▶ _Problem statement_
Print every record exactly as it appears. Leave the pictures out.

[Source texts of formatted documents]

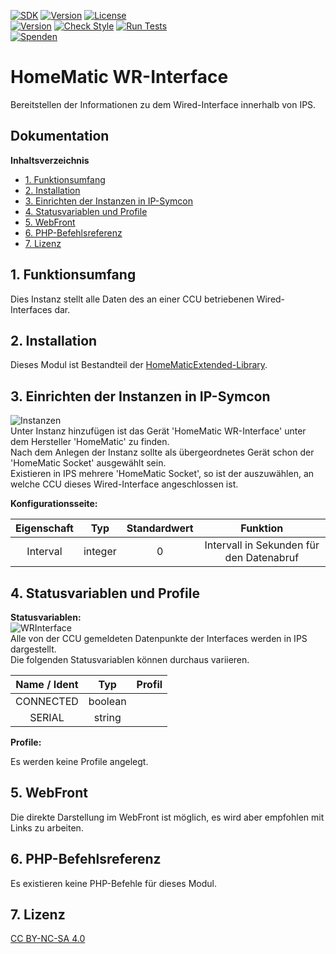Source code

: [![SDK](https://img.shields.io/badge/Symcon-PHPModul-red.svg)](https://www.symcon.de/service/dokumentation/entwicklerbereich/sdk-tools/sdk-php/)
[![Version](https://img.shields.io/badge/Modul%20version-3.74-blue.svg)]()
[![License](https://img.shields.io/badge/License-CC%20BY--NC--SA%204.0-green.svg)](https://creativecommons.org/licenses/by-nc-sa/4.0/)  
[![Version](https://img.shields.io/badge/Symcon%20Version-6.1%20%3E-green.svg)](https://community.symcon.de/t/ip-symcon-6-1-stable-changelog/40276-IP-Symcon-5-1-%28Stable%29-Changelog)
[![Check Style](https://github.com/Nall-chan/HomematicExtended/workflows/Check%20Style/badge.svg)](https://github.com/Nall-chan/HomematicExtended/actions) [![Run Tests](https://github.com/Nall-chan/HomematicExtended/workflows/Run%20Tests/badge.svg)](https://github.com/Nall-chan/HomematicExtended/actions)  
[![Spenden](https://www.paypalobjects.com/de_DE/DE/i/btn/btn_donate_SM.gif)](../README.md#6-spenden) 

# HomeMatic WR-Interface  <!-- omit in toc -->
   Bereitstellen der Informationen zu dem Wired-Interface innerhalb von IPS.  

## Dokumentation <!-- omit in toc -->

**Inhaltsverzeichnis**

- [1. Funktionsumfang](#1-funktionsumfang)
- [2. Installation](#2-installation)
- [3. Einrichten der Instanzen in IP-Symcon](#3-einrichten-der-instanzen-in-ip-symcon)
- [4. Statusvariablen und Profile](#4-statusvariablen-und-profile)
- [5. WebFront](#5-webfront)
- [6. PHP-Befehlsreferenz](#6-php-befehlsreferenz)
- [7. Lizenz](#7-lizenz)

## 1. Funktionsumfang

  Dies Instanz stellt alle Daten des an einer CCU betriebenen Wired-Interfaces dar.  

## 2. Installation

Dieses Modul ist Bestandteil der [HomeMaticExtended-Library](../).  


## 3. Einrichten der Instanzen in IP-Symcon


![Instanzen](../docs/HMExtendedInstanzen.png)  
   Unter Instanz hinzufügen ist das Gerät 'HomeMatic WR-Interface' unter dem Hersteller 'HomeMatic' zu finden.  
   Nach dem Anlegen der Instanz sollte als übergeordnetes Gerät schon der 'HomeMatic Socket' ausgewählt sein.  
   Existieren in IPS mehrere 'HomeMatic Socket', so ist der auszuwählen, an welche CCU dieses Wired-Interface angeschlossen ist.  


**Konfigurationsseite:**  

| Eigenschaft |   Typ   | Standardwert |                 Funktion                 |
| :---------: | :-----: | :----------: | :--------------------------------------: |
|  Interval   | integer |      0       | Intervall in Sekunden für den Datenabruf |
 

## 4. Statusvariablen und Profile  

**Statusvariablen:**  
 ![WRInterface](../docs/WRInterface.png)  
   Alle von der CCU gemeldeten Datenpunkte der Interfaces werden in IPS dargestellt.  
   Die folgenden Statusvariablen können durchaus variieren.  

| Name  /  Ident |   Typ   | Profil |
| :------------: | :-----: | :----: |
|   CONNECTED    | boolean |        |
|     SERIAL     | string  |        |

**Profile:**  

 Es werden keine Profile angelegt.  

## 5. WebFront  

Die direkte Darstellung im WebFront ist möglich, es wird aber empfohlen mit Links zu arbeiten.  


## 6. PHP-Befehlsreferenz

   Es existieren keine PHP-Befehle für dieses Modul.  

## 7. Lizenz

  [CC BY-NC-SA 4.0](https://creativecommons.org/licenses/by-nc-sa/4.0/)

▶ _Worked solution_
Source code

: [![SDK](https://img.shields.io/badge/Symcon-PHPModul-red.svg)](https://www.symcon.de/service/dokumentation/entwicklerbereich/sdk-tools/sdk-php/)
[![Version](https://img.shields.io/badge/Modul%20version-3.74-blue.svg)]()
[![License](https://img.shields.io/badge/License-CC%20BY--NC--SA%204.0-green.svg)](https://creativecommons.org/licenses/by-nc-sa/4.0/)  
[![Version](https://img.shields.io/badge/Symcon%20Version-6.1%20%3E-green.svg)](https://community.symcon.de/t/ip-symcon-6-1-stable-changelog/40276-IP-Symcon-5-1-%28Stable%29-Changelog)
[![Check Style](https://github.com/Nall-chan/HomematicExtended/workflows/Check%20Style/badge.svg)](https://github.com/Nall-chan/HomematicExtended/actions) [![Run Tests](https://github.com/Nall-chan/HomematicExtended/workflows/Run%20Tests/badge.svg)](https://github.com/Nall-chan/HomematicExtended/actions)  
[![Spenden](https://www.paypalobjects.com/de_DE/DE/i/btn/btn_donate_SM.gif)](../README.md#6-spenden) 

# HomeMatic WR-Interface  <!-- omit in toc -->
   Bereitstellen der Informationen zu dem Wired-Interface innerhalb von IPS.  

## Dokumentation <!-- omit in toc -->

**Inhaltsverzeichnis**

- [1. Funktionsumfang](#1-funktionsumfang)
- [2. Installation](#2-installation)
- [3. Einrichten der Instanzen in IP-Symcon](#3-einrichten-der-instanzen-in-ip-symcon)
- [4. Statusvariablen und Profile](#4-statusvariablen-und-profile)
- [5. WebFront](#5-webfront)
- [6. PHP-Befehlsreferenz](#6-php-befehlsreferenz)
- [7. Lizenz](#7-lizenz)

## 1. Funktionsumfang

  Dies Instanz stellt alle Daten des an einer CCU betriebenen Wired-Interfaces dar.  

## 2. Installation

Dieses Modul ist Bestandteil der [HomeMaticExtended-Library](../).  


## 3. Einrichten der Instanzen in IP-Symcon


![Instanzen](../docs/HMExtendedInstanzen.png)  
   Unter Instanz hinzufügen ist das Gerät 'HomeMatic WR-Interface' unter dem Hersteller 'HomeMatic' zu finden.  
   Nach dem Anlegen der Instanz sollte als übergeordnetes Gerät schon der 'HomeMatic Socket' ausgewählt sein.  
   Existieren in IPS mehrere 'HomeMatic Socket', so ist der auszuwählen, an welche CCU dieses Wired-Interface angeschlossen ist.  


**Konfigurationsseite:**  

| Eigenschaft |   Typ   | Standardwert |                 Funktion                 |
| :---------: | :-----: | :----------: | :--------------------------------------: |
|  Interval   | integer |      0       | Intervall in Sekunden für den Datenabruf |
 

## 4. Statusvariablen und Profile  

**Statusvariablen:**  
 ![WRInterface](../docs/WRInterface.png)  
   Alle von der CCU gemeldeten Datenpunkte der Interfaces werden in IPS dargestellt.  
   Die folgenden Statusvariablen können durchaus variieren.  

| Name  /  Ident |   Typ   | Profil |
| :------------: | :-----: | :----: |
|   CONNECTED    | boolean |        |
|     SERIAL     | string  |        |

**Profile:**  

 Es werden keine Profile angelegt.  

## 5. WebFront  

Die direkte Darstellung im WebFront ist möglich, es wird aber empfohlen mit Links zu arbeiten.  


## 6. PHP-Befehlsreferenz

   Es existieren keine PHP-Befehle für dieses Modul.  

## 7. Lizenz

  [CC BY-NC-SA 4.0](https://creativecommons.org/licenses/by-nc-sa/4.0/)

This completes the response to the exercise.